Anyone have others?  I have done a homemade dry cure before and it turned out good.  What is the traditional or preferred cure method, wet or dry?  Maybe I'll do one dry and one wet.


----------



## ronp (Jun 25, 2009)

I use Mortons Tender Quick wet and injected.


----------



## elkhorn98 (Jun 25, 2009)

Do you have a recipe to share?  Any tips would be appreciated.


----------



## ronp (Jun 25, 2009)

1 cup TQ 4 cups water. Inject, soak, for 2 -3 days. Slice a piece off and do a fry pan test. If too salty, soak in cold water 4 hours or till you are satisfied with the taste.

Good luck!


----------



## desertlites (Jun 26, 2009)

HI Mountian buckboard cure works for me and most my bacon.


----------



## pignit (Jun 26, 2009)

My favorite for the Buckboard is simply cure, garlic, onion powder, and black pepper.

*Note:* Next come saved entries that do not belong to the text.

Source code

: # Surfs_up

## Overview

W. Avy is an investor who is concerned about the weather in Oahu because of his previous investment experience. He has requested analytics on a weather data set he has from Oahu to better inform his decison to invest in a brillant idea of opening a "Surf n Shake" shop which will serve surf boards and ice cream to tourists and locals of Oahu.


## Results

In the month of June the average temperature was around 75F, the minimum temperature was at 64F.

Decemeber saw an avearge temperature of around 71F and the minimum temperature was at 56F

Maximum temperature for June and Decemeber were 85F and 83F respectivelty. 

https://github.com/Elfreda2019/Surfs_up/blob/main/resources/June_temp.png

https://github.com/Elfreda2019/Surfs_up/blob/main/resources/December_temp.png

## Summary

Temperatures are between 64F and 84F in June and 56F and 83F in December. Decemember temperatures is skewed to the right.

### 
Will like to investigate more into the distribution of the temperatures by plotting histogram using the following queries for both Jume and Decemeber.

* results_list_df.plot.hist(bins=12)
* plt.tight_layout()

I've done the sweet thing and have always come back to the cure, garlic, onion, and pepper. I would leave out the pepper for the brine but add all of it as a rub again when I smoke it. Let us know how it turns out.


----------



## eman (Jun 26, 2009)

Ron,
 So your saying inject the cure then soak the pig in the same cure?
   does this shorten the cure time?


----------



## elkhorn98 (Jun 26, 2009)

I did thw wet cure listed above and a dry cure of tender quick, brown suger, pepper, onion powder, garlic powder and salt.  I did inject the wet one too.  Now I just have to wait awhile.  I'll post a follow up.


----------



## ronp (Jun 27, 2009)

Yes, I usually get it cured in 2 -3 days. I also try and get a small piece from the center and do a fry pan test to see not only the saltiness, but to make sure it is cured to the center.

Let me know if you need any help.


----------